This mechanism allows you to reuse code across multiple files, making programs more maintainable.

Macro Definitions with #define​

The #define directive creates macros, which are text substitutions performed before compilation:

// Simple constant macros
#define PI 3.14159
#define MAX_SIZE 100

// Parameterized macros (use with caution)
#define SQUARE(x) ((x) * (x))
Parameterized Macro Pitfalls

When using parameterized macros, always wrap parameters in parentheses to avoid unexpected behavior:

// Bad: without parentheses
#define BAD_SQUARE(x) x * x

// Problem example:
int a = BAD_SQUARE(3 + 1); // Expands to 3 + 1 * 3 + 1, which equals 7, not 16!

// Good: with parentheses
#define GOOD_SQUARE(x) ((x) * (x))

// Works as expected:
int b = GOOD_SQUARE(3 + 1); // Expands to ((3 + 1) * (3 + 1)), which equals 16

Even with proper parentheses, macros can still cause issues with side effects:

int x = 5;
int y = GOOD_SQUARE(++x); // x is incremented twice!
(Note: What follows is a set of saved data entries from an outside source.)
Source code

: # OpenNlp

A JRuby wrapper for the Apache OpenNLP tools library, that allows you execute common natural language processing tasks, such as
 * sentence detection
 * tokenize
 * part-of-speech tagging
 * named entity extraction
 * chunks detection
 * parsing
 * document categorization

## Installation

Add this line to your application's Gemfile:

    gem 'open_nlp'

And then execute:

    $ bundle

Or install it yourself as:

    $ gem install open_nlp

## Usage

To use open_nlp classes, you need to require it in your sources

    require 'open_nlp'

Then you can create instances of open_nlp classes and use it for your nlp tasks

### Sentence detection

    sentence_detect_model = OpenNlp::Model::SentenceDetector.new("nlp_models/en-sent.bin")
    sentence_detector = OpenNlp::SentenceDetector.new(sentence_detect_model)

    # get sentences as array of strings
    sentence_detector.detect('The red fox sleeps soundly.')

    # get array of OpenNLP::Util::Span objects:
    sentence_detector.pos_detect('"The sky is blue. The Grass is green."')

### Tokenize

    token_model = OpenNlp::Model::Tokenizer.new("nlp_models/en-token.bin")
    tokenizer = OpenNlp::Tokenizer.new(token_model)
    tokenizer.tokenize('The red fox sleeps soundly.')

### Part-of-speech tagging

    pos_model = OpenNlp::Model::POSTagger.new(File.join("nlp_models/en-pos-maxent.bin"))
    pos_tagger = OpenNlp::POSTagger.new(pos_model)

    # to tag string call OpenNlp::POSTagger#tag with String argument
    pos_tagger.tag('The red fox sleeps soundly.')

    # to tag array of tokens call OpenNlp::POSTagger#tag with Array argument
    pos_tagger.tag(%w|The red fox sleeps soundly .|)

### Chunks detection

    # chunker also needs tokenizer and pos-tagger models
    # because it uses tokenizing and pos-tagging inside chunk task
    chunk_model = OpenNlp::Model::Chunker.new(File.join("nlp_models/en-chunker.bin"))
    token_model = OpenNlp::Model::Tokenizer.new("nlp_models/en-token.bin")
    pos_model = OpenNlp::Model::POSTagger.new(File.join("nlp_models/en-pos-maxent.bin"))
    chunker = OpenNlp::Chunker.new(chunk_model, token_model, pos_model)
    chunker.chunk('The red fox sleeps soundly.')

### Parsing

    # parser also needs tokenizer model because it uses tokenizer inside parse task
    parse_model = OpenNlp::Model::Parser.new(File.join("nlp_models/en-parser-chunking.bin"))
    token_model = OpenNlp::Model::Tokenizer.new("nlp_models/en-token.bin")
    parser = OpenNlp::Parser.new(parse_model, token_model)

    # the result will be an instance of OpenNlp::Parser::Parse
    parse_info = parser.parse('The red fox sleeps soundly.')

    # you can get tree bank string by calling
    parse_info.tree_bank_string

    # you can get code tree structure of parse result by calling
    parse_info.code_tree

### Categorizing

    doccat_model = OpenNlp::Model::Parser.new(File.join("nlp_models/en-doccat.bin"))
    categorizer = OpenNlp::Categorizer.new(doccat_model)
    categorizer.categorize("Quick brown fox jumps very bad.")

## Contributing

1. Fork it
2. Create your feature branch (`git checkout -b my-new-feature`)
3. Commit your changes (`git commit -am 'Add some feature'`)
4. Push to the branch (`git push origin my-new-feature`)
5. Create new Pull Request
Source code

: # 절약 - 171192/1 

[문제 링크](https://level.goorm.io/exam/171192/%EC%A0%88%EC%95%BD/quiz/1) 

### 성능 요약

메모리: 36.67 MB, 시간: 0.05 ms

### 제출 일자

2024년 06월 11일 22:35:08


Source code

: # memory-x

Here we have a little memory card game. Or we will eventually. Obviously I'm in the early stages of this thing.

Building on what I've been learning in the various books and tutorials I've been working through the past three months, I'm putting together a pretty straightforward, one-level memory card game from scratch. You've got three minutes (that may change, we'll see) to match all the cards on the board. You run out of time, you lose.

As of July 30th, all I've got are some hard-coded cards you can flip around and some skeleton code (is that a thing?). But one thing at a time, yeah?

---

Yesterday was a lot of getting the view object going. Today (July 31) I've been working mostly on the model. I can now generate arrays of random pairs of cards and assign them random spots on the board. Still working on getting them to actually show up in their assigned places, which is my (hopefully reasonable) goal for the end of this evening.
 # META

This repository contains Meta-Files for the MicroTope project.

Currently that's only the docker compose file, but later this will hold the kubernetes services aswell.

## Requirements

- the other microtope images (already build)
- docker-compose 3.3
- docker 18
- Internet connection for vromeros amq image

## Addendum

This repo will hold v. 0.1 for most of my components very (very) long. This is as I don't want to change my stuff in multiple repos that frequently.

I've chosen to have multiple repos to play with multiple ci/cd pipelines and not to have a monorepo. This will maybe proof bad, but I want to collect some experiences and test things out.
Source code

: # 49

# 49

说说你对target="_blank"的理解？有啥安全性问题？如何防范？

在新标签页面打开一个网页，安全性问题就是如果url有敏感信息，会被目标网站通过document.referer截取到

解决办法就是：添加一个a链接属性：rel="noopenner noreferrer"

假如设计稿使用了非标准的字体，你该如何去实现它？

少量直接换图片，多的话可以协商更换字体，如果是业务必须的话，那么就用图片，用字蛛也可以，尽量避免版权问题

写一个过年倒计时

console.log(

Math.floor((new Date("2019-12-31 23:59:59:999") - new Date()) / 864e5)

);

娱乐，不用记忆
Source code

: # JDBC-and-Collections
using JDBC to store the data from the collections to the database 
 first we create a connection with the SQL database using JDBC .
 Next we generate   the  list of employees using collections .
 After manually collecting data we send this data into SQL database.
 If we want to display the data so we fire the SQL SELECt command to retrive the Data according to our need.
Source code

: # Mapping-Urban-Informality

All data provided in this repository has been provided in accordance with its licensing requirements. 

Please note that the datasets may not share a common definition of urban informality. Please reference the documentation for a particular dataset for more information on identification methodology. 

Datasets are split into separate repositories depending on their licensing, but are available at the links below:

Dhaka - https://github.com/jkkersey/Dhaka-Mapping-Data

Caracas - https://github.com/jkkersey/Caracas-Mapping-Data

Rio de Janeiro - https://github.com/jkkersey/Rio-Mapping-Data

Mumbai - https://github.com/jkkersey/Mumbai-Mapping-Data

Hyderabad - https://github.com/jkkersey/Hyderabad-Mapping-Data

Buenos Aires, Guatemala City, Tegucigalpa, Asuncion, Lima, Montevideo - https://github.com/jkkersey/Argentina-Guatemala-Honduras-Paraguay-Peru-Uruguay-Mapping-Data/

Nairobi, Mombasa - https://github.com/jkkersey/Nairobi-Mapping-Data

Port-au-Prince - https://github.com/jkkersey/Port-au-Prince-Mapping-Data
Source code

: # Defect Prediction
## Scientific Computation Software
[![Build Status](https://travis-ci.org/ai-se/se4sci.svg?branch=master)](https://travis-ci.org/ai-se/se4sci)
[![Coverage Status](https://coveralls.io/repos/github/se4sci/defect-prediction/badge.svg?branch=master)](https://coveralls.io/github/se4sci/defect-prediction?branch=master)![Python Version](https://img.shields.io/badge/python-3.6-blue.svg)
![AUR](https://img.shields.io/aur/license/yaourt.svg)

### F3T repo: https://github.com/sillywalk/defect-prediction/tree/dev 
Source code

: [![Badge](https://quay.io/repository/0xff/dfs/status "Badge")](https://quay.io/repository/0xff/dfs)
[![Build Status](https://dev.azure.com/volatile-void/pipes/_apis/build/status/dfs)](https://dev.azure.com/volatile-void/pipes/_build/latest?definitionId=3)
For these reasons, inline functions are often preferable to parameterized macros in modern C code.

Conditional Compilation​

The preprocessor allows you to include or exclude blocks of code based on conditions:

#if defined _WIN32
#include <windows.h>
// Windows-specific code
#elif defined __APPLE__
#include <MacOS.h>
// macOS-specific code
#elif defined __linux__
#include <linux/module.h>
// Linux-specific code
#else
#error "Unsupported platform"
#endif

Common directives for conditional compilation include:

  • #if, #elif, #else, #endif: General conditional blocks
  • #ifdef / #ifndef: Shortcuts for #if defined / #if !defined
  • #error: Generates a compiler error with a message
  • #pragma once: Non-standard but widely supported directive for include guards

Include Guards​

Include guards prevent a header file from being included multiple times in a translation unit, which can cause redefinition errors:

/* file: myheader.h */
#ifndef MYHEADER_H
#define MYHEADER_H

// Header content goes here
struct Point {
double x;
double y;
};

// Function declarations
extern double distance(struct Point a, struct Point b);

#endif /* MYHEADER_H */
tip

Always use include guards in header files. The naming convention is typically the filename in uppercase with dots replaced by underscores.

Separate Compilation​

Separate compilation allows you to split a program into multiple source files that can be compiled independently and then linked together.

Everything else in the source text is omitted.